> What is required: Return the lines below in which the string "https" occurs.

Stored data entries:
--

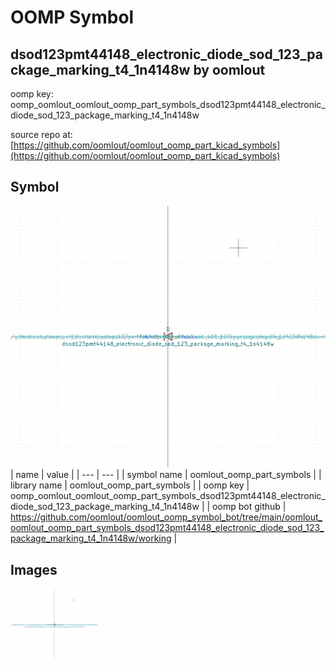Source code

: # OOMP Symbol  
## dsod123pmt44148_electronic_diode_sod_123_package_marking_t4_1n4148w  by oomlout  
  
oomp key: oomp_oomlout_oomlout_oomp_part_symbols_dsod123pmt44148_electronic_diode_sod_123_package_marking_t4_1n4148w  
  
source repo at: [https://github.com/oomlout/oomlout_oomp_part_kicad_symbols](https://github.com/oomlout/oomlout_oomp_part_kicad_symbols)  
## Symbol  
  
[![working.png](working_600.png)](working.png)  
| name | value | 
| --- | --- | 
| symbol name | oomlout_oomp_part_symbols | 
| library name | oomlout_oomp_part_symbols | 
| oomp key | oomp_oomlout_oomlout_oomp_part_symbols_dsod123pmt44148_electronic_diode_sod_123_package_marking_t4_1n4148w | 
| oomp bot github | https://github.com/oomlout/oomlout_oomp_symbol_bot/tree/main/oomlout_oomlout_oomp_part_symbols_dsod123pmt44148_electronic_diode_sod_123_package_marking_t4_1n4148w/working | 
## Images  
  
[![working.png](working_140.png)](working.png)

--

> Response to the task:
source repo at: [https://github.com/oomlout/oomlout_oomp_part_kicad_symbols](https://github.com/oomlout/oomlout_oomp_part_kicad_symbols)  
| oomp bot github | https://github.com/oomlout/oomlout_oomp_symbol_bot/tree/main/oomlout_oomlout_oomp_part_symbols_dsod123pmt44148_electronic_diode_sod_123_package_marking_t4_1n4148w/working | 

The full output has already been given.